Personal information
- Born: 14 March 1974 (age 52)

Sport
- Sport: Rowing
- Club: Hawthorn Rowing Club Yarra Yarra Rowing Club Banks Rowing Club

Medal record
Women's rowing
Representing Australia
World Rowing Championships
| Gold medal – first place | 1997 Aiquebelette | LW2- |

= Justine Joyce =

Australian rower (born 1974)

Justine Joyce (born 14 March 1974) is an Australian former representative rower. She is national champion and a world champion and is the standing world record holder in the women's lightweight coxless pair.

==Club and state rowing==
Joyce's senior rowing was done from three Melbourne clubs - Hawthorn, Yarra Yarra and the Banks Rowing Club. She was a sweep oared rower in the days when national and world championship lightweight titles for women's fours were contested in sweep oared boats.

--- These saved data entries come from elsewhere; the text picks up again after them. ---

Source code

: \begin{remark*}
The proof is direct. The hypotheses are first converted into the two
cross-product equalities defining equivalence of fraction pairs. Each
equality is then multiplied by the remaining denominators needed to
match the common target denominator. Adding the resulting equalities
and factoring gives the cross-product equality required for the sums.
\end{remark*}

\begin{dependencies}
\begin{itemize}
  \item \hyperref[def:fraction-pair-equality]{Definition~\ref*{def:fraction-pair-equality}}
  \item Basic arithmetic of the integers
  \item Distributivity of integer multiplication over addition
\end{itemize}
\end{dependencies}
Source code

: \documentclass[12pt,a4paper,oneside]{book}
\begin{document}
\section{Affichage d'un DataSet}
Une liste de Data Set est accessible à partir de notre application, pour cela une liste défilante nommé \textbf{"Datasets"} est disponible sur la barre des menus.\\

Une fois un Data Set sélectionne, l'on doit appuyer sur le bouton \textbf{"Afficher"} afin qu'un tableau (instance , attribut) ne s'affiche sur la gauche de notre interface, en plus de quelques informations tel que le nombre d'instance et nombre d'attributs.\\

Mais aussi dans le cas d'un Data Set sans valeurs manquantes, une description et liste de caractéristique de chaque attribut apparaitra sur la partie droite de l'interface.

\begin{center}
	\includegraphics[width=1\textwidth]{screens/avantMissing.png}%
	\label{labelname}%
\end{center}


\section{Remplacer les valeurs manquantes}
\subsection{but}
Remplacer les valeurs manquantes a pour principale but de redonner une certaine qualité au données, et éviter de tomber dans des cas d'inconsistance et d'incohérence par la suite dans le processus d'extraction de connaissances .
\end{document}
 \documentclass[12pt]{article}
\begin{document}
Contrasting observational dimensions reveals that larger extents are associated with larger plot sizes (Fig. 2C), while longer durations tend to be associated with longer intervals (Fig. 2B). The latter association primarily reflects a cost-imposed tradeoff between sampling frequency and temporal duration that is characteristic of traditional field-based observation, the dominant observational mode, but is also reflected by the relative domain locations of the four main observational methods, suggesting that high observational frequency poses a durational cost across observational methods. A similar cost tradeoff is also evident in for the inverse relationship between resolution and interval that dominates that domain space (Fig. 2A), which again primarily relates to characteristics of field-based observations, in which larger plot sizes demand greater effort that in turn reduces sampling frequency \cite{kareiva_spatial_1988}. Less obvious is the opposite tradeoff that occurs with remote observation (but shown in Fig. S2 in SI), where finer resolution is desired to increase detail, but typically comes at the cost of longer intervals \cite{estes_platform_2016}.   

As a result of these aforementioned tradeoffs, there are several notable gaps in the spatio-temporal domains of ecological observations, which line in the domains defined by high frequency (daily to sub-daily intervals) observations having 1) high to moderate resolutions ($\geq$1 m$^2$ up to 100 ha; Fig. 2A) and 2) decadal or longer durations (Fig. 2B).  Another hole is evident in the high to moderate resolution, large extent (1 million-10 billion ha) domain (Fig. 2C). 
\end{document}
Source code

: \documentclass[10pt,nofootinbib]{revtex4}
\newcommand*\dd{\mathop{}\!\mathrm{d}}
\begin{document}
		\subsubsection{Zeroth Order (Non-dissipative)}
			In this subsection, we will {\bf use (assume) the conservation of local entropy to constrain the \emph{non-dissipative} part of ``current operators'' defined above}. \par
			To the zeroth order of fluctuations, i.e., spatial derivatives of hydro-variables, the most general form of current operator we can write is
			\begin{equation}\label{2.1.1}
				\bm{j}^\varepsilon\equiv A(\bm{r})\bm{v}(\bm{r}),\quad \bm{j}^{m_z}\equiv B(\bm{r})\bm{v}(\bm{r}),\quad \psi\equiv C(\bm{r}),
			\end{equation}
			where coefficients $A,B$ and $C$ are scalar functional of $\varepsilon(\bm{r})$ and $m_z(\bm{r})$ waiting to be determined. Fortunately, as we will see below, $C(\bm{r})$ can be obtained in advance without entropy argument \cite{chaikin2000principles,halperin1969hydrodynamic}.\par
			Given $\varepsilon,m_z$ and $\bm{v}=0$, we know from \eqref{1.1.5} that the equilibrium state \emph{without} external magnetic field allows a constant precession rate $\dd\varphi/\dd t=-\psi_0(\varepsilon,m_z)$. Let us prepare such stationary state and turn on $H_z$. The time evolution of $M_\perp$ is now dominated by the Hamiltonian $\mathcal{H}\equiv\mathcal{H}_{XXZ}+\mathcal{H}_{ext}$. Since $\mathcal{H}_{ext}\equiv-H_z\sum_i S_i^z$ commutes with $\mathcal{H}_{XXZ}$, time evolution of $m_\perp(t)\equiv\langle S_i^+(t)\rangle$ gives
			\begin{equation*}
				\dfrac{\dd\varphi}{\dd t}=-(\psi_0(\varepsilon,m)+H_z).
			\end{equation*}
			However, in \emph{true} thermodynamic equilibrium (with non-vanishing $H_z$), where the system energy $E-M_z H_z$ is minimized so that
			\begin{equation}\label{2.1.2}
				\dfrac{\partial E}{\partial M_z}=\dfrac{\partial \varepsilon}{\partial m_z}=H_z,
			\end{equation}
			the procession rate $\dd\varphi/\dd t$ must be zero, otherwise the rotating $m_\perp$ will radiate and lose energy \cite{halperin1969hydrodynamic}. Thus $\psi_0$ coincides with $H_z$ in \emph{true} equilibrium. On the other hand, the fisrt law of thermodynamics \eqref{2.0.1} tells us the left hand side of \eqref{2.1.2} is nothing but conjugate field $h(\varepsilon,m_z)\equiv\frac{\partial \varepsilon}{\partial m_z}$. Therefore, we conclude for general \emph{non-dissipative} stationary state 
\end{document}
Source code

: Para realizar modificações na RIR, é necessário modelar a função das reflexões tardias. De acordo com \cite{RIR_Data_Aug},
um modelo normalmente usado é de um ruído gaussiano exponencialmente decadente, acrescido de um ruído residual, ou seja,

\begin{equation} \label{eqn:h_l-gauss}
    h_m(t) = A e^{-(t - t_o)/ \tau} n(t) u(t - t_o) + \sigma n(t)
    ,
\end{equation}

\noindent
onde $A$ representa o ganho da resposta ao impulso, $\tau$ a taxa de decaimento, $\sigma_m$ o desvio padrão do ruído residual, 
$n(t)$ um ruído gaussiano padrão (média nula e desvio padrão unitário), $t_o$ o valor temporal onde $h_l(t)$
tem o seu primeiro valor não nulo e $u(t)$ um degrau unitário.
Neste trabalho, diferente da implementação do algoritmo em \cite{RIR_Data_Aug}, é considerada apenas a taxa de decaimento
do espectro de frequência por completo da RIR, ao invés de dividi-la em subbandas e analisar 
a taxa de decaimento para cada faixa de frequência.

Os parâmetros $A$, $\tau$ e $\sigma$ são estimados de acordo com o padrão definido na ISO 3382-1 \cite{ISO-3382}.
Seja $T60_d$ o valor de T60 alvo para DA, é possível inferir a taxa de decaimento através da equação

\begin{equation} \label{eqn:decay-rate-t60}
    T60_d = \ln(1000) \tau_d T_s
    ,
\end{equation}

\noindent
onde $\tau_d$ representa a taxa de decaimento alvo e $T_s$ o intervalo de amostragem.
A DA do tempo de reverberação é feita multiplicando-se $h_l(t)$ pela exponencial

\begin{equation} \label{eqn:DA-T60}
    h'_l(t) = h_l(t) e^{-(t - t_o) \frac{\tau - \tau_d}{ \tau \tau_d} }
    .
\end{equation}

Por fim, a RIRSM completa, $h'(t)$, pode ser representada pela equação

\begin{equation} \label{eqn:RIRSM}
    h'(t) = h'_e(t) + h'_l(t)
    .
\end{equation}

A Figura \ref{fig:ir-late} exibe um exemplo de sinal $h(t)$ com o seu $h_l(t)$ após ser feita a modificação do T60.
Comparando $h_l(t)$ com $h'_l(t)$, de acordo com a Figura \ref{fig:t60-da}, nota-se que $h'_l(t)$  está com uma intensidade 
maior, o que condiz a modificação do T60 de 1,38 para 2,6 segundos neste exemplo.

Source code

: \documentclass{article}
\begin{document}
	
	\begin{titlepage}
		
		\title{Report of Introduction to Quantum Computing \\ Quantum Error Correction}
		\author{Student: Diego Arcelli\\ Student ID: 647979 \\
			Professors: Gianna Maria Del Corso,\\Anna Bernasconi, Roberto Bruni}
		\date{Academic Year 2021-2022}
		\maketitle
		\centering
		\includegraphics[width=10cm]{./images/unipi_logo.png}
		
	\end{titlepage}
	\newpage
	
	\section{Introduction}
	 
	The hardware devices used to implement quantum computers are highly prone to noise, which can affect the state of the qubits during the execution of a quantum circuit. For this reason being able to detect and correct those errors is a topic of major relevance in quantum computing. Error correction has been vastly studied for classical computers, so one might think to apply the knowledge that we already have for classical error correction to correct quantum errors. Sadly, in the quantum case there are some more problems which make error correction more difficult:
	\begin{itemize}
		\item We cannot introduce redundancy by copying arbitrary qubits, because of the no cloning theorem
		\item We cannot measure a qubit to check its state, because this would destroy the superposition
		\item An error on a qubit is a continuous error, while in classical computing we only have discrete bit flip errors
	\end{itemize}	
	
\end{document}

Joyce raced in Victorian representative women's crews who contested the Victoria Cup at the Interstate Regatta. Till 1998 that race was in lightweight coxless four and Joyce raced in Victorian fours in 1996, 1997 and 1998. She stroked those crews to victory in 1997 and 1998 In 1999 she was selected in the Victorian women's heavyweight eight to contest the ULVA Trophy. She was in the two seat for the 1999 Victorian win.

==International representative rowing==
Joyce made her Australian representative debut in a lightweight coxless pair at the 1996 World Rowing Championships, a lightweight only regatta in Strathclyde, Scotland. She raced with her Victorian team-mate Eliza Blair to a fifth place.

The following year at Aiguebelette 1997 paired with Joyce, Blair won World Championship gold in a lightweight coxless pair. As a result of the women's lightweight coxless pair being retired from international racing in 1997, Joyce's 7:18:32 time set with Blair is the standing world's best time in that event.